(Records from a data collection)
---*---
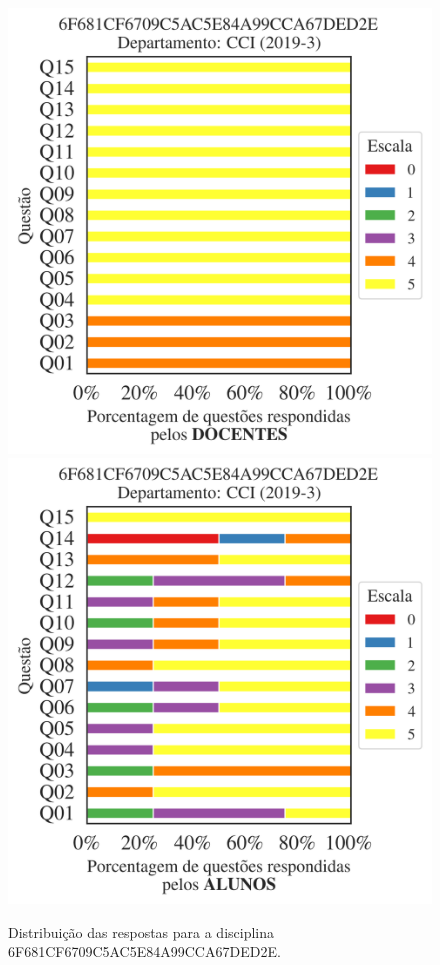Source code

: \documentclass[a4paper,10pt]{article}
\begin{document}
\begin{figure}[h]
\centering
\includegraphics[width=0.485\linewidth]{analise_disciplina_departamento_CCI_6F681CF6709C5AC5E84A99CCA67DED2E_docentes.png}
\includegraphics[width=0.485\linewidth]{analise_disciplina_departamento_CCI_6F681CF6709C5AC5E84A99CCA67DED2E_alunos.png}
\caption{\label{fig:analise_geral_departamento}                Distribuição das respostas para a disciplina 6F681CF6709C5AC5E84A99CCA67DED2E. }
\end{figure}
\end{document}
---*---
__PROBLEM TO WORK ON__. Look through the records for the string "linewidth". Copy every line that has it.

__THE ANSWER__.
\includegraphics[width=0.485\linewidth]{analise_disciplina_departamento_CCI_6F681CF6709C5AC5E84A99CCA67DED2E_docentes.png}
\includegraphics[width=0.485\linewidth]{analise_disciplina_departamento_CCI_6F681CF6709C5AC5E84A99CCA67DED2E_alunos.png}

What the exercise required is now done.